La última librería que resistía en un pueblo de 5000 habitantes, cual aldea gala en este mundo de multinacionales y plástico, también cierra. Y no cierra por hambre. Se muere de vieja, porque los jóvenes del pueblo no tenemos interés en construir una vida en el lugar que les ha visto crecer cada día y correr por sus escarpadas calles. Nadie quiere sacar adelante estos negocios que han dado a los pueblos vida, servicio y tantas alegrías durante años. Y, cuando todo esto pase, como no podría ser de otra manera, olvidaremos de nuevo el trabajo sordo y constante de las tiendas de toda la vida y volveremos a despreciarlo, porque somos unos desmemoriados.

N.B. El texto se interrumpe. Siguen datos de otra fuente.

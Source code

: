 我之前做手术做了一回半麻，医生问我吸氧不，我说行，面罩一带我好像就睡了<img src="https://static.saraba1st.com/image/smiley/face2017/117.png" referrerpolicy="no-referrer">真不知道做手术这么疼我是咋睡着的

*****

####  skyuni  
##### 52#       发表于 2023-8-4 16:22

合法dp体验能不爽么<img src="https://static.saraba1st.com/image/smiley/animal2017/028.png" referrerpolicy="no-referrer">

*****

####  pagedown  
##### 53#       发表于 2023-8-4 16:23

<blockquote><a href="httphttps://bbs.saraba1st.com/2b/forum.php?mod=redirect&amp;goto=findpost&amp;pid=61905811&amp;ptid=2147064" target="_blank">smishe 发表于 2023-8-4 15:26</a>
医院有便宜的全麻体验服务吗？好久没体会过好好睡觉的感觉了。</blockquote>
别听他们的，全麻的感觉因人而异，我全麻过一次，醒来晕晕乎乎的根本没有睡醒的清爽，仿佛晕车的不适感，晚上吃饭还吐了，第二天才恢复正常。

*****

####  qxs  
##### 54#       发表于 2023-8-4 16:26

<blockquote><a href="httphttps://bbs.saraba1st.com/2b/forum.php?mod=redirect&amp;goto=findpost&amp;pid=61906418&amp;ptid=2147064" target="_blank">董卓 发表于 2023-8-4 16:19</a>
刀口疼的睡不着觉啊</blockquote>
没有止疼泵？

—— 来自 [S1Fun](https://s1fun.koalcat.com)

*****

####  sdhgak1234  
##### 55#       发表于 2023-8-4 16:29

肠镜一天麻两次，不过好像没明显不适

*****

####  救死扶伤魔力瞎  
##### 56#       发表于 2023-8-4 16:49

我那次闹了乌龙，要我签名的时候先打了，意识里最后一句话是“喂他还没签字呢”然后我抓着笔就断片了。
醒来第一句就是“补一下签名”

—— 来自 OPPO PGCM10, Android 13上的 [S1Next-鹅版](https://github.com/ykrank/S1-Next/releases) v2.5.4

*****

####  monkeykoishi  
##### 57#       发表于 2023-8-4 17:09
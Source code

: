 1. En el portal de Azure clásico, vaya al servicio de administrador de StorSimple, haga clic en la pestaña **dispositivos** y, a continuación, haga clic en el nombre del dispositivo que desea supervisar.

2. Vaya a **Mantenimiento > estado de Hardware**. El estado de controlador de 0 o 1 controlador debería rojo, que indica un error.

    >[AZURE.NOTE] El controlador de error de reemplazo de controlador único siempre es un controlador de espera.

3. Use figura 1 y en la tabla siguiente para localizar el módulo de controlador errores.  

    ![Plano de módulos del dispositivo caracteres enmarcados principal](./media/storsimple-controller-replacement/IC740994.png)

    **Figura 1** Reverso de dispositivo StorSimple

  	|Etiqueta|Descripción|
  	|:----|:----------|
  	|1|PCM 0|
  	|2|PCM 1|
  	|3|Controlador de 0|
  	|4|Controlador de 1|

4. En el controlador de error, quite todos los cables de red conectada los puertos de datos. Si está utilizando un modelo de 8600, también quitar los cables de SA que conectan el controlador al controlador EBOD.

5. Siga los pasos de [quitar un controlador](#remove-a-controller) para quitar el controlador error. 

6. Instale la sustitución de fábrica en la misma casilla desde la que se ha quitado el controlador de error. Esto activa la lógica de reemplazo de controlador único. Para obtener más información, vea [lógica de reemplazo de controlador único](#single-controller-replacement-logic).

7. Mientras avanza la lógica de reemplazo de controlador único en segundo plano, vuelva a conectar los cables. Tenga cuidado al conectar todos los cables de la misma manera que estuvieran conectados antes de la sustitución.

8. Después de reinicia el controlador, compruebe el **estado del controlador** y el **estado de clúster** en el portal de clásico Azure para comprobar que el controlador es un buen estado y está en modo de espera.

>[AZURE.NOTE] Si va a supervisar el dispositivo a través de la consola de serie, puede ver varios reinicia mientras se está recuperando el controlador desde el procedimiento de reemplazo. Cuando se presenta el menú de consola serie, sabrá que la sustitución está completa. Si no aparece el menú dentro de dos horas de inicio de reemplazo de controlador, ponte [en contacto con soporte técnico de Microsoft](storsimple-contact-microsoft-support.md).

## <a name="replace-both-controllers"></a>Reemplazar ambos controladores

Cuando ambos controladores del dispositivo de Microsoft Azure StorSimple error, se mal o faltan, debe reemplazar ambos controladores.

El día 23 de abril es Sant Jordi y, como cada año, en mi familia nos regalamos libros. Este año nos hemos enterado de que Alfredo abre 3 horas al día durante la cuarentena y, cumpliendo con las medidas de seguridad pertinentes, realiza entregas de libros, ya que encima de su librería está su casa. Mientras miles de editoriales tuitean apenadas que su supervivencia pende a día de hoy de un hilo tras la llegada de esta maldita pandemia Amazon y demás multinacionales siguen operando y, es más, están haciendo su agosto.
Hoy he enviado un WhatsApp a Alfredo para pedirle algunos libros para lo que queda de cuarentena. A falta de rosas y de abrazos, libros. Tras haber visto 'Sex Education', 'Unorthodox', 'The Wire', tropecientos documentales y otras tantas películas, muero de ganas por agarrar un libro, olerlo y perderme entre sus páginas y sus historias, escapando —sin saber hacia adónde— pero, eso sí, perdido. Al fin. Al fin escapando de las pantallas, ese invento del demonio que ha acabado difuminando las fronteras del trabajo y nos ha sometido en esta cuarentena a niveles de estrés frenéticos.

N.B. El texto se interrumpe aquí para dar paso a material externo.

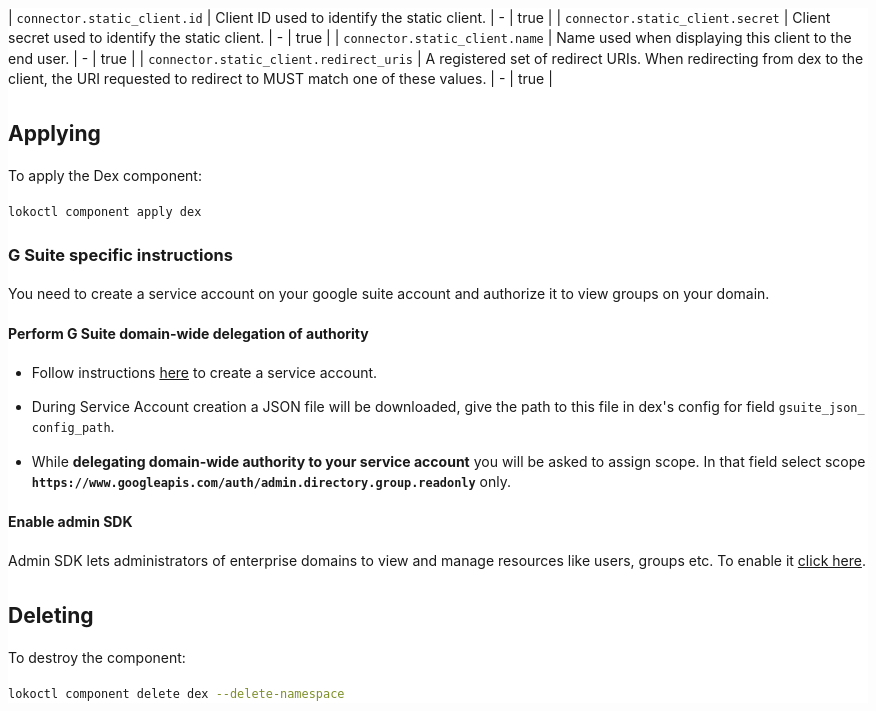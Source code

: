 | `connector.static_client.id`            | Client ID used to identify the static client.                                                                                                                               | -       | true     |
| `connector.static_client.secret`        | Client secret used to identify the static client.                                                                                                                          | -       | true     |
| `connector.static_client.name`          | Name used when displaying this client to the end user.                                                                                                                     | -       | true     |
| `connector.static_client.redirect_uris` | A registered set of redirect URIs. When redirecting from dex to the client, the URI requested to redirect to MUST match one of these values.                                | -       | true     |

## Applying

To apply the Dex component:

```bash
lokoctl component apply dex
```

### G Suite specific instructions

You need to create a service account on your google suite account and authorize it to view groups on
your domain.

#### Perform G Suite domain-wide delegation of authority

- Follow instructions [here](https://developers.google.com/admin-sdk/directory/v1/guides/delegation)
  to create a service account.

- During Service Account creation a JSON file will be downloaded, give the path to this file in
  dex's config for field `gsuite_json_config_path`.

- While **delegating domain-wide authority to your service account** you will be asked to assign
  scope. In that field select scope
  **`https://www.googleapis.com/auth/admin.directory.group.readonly`** only.

#### Enable admin SDK

Admin SDK lets administrators of enterprise domains to view and manage resources like users, groups
etc. To enable it [click
here](https://console.developers.google.com/apis/library/admin.googleapis.com/).

## Deleting

To destroy the component:

```bash
lokoctl component delete dex --delete-namespace
```
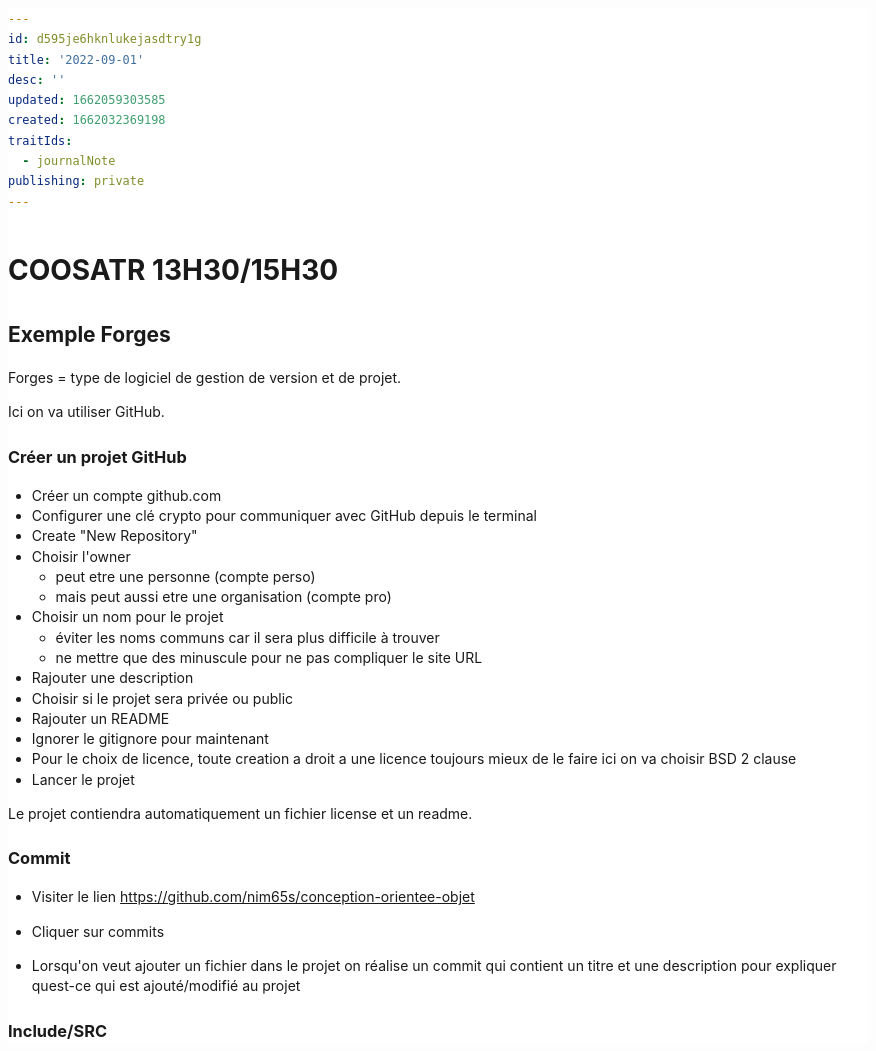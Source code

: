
```yaml
---
id: d595je6hknlukejasdtry1g
title: '2022-09-01'
desc: ''
updated: 1662059303585
created: 1662032369198
traitIds:
  - journalNote
publishing: private
---
```


# COOSATR 13H30/15H30

## Exemple Forges

Forges = type de logiciel de gestion de version et de projet.

Ici on va utiliser GitHub.

### Créer un projet GitHub

- Créer un compte github.com
- Configurer une clé crypto pour communiquer avec GitHub depuis le terminal
- Create "New Repository"
- Choisir l'owner
  - peut etre une personne (compte perso)
  - mais peut aussi etre une organisation (compte pro)
- Choisir un nom pour le projet
  - éviter les noms communs car il sera plus difficile à trouver
  - ne mettre que des minuscule pour ne pas compliquer le site URL
- Rajouter une description
- Choisir si le projet sera privée ou public
- Rajouter un README
- Ignorer le gitignore pour maintenant
- Pour le choix de licence, toute creation a droit a une licence toujours mieux de le faire ici on va choisir BSD 2 clause
- Lancer le projet

Le projet contiendra automatiquement un fichier license et un readme.

### Commit

- Visiter le lien https://github.com/nim65s/conception-orientee-objet

- Cliquer sur commits

- Lorsqu'on veut ajouter un fichier dans le projet on réalise un commit qui contient un titre et une description pour expliquer quest-ce qui est ajouté/modifié au projet

### Include/SRC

Posiblemente, me atrevo a aventurar, muchos marcharemos a las ciudades en busca de nuevas oportunidades laborales, de un internet más rápido y unos supermercados con más productos en sus estantes. Buscaremos un piso más pequeño, adoptaremos una mascota ante la imposibilidad económica de formar una familia y, sin darnos cuenta, nos convertiremos, como Chaplin en Tiempos Modernos, en un eslabón de la cadena de montaje. Luchando por nuestro sueño, por esa empresita que será aplastada por una multinacional y por esa libertad anhelada, que no va más allá del último modelo de iPhone, y de quedar con los amigos en la nueva cadena de hamburguesas que ha aterrizado en la ciudad.

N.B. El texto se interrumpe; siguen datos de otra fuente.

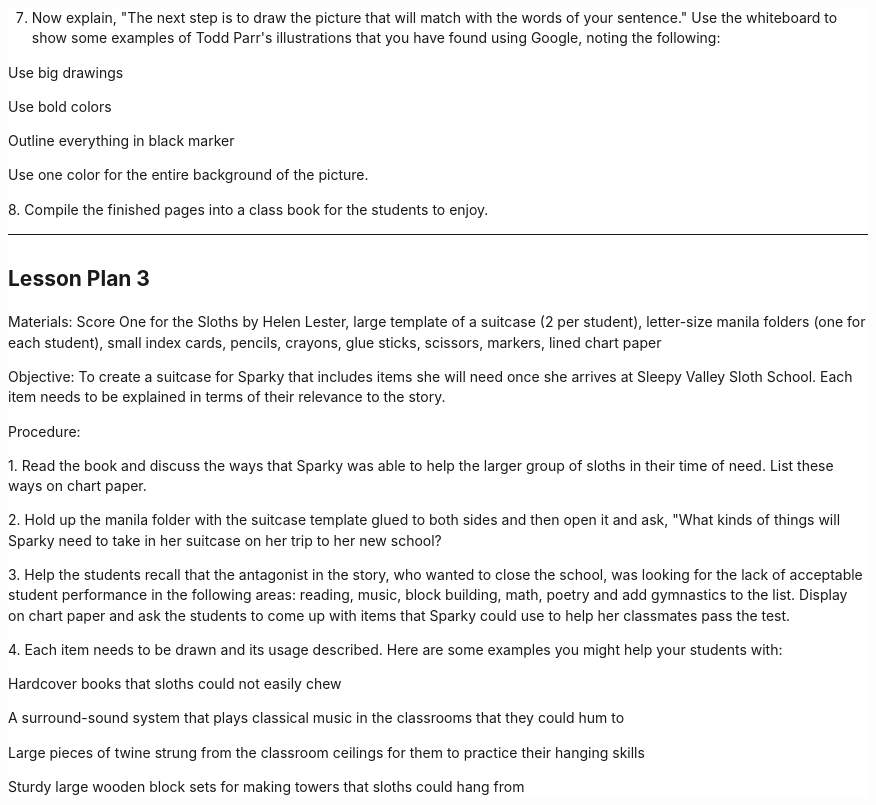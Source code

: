 7. Now explain, "The next step is to draw the picture that will match with the words of your sentence." Use the whiteboard to show some examples of Todd Parr's illustrations that you have found using Google, noting the following:
</p>
<p>
Use big drawings
</p>
<p>
Use bold colors
</p>
<p>
Outline everything in black marker
</p>
<p>
Use one color for the entire background of the picture.
</p>
<p>
8. Compile the finished pages into a class book for the students to enjoy.
</p>
<hr/>
<h2>
Lesson Plan 3
</h2>
<p>
Materials: Score One for the Sloths by Helen Lester, large template of a suitcase (2 per student), letter-size manila folders (one for each student), small index cards, pencils, crayons, glue sticks, scissors, markers, lined chart paper
</p>
<p>
Objective: To create a suitcase for Sparky that includes items she will need once she arrives at Sleepy Valley Sloth School. Each item needs to be explained in terms of their relevance to the story.
</p>
<p>
Procedure:
</p>
<p>
1. Read the book and discuss the ways that Sparky was able to help the larger group of sloths in their time of need. List these ways on chart paper.
</p>
<p>
2. Hold up the manila folder with the suitcase template glued to both sides and then open it and ask, "What kinds of things will Sparky need to take in her suitcase on her trip to her new school?
</p>
<p>
3. Help the students recall that the antagonist in the story, who wanted to close the school, was looking for the lack of acceptable student performance in the following areas: reading, music, block building, math, poetry and add gymnastics to the list. Display on chart paper and ask the students to come up with items that Sparky could use to help her classmates pass the test.
</p>
<p>
4. Each item needs to be drawn and its usage described. Here are some examples you might help your students with:
</p>
<p>
Hardcover books that sloths could not easily chew
</p>
<p>
A surround-sound system that plays classical music in the classrooms that they could hum to
</p>
<p>
Large pieces of twine strung from the classroom ceilings for them to practice their hanging skills
</p>
<p>
Sturdy large wooden block sets for making towers that sloths could hang from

Me reconforta que, por esta vez, la librería de mi pueblo haya podido satisfacer mi demanda. Ya no lo harán la tienda de golosinas, el videoclub ni tampoco la heladería. Y, a partir del año próximo, tampoco lo hará el bueno de Alfredo en su librería. Ahora entramos en Amazon y encontramos, a precio de ganga, miles de artículos de plástico que no necesitamos. A golpe de click pones contra las cuerdas a pequeños y medianos comercios, a los trabajadores que meten tu pedido en una caja por un sueldo de mierda y también a esos empleados de Correos que ahora hacen más trabajo por el mismo dinero.
Me pregunto si pronto podremos comprar, a precio de ganga, la conversación de Alfredo, la franqueza de Ernesto –el del videoclub–, cuando te decía que aquella película que te ibas a llevar era una mierda, o la sonrisa con la que Fina –la de la heladería–, te preguntaba qué tal estaba tu abuela enferma. Me pregunto si algún día fabricarán un robot de esos que salen en las películas y te hacen compañía para que te sientas menos solo. Y también me pregunto si, cuando lo pida, me lo traerán a casa como la tostadora.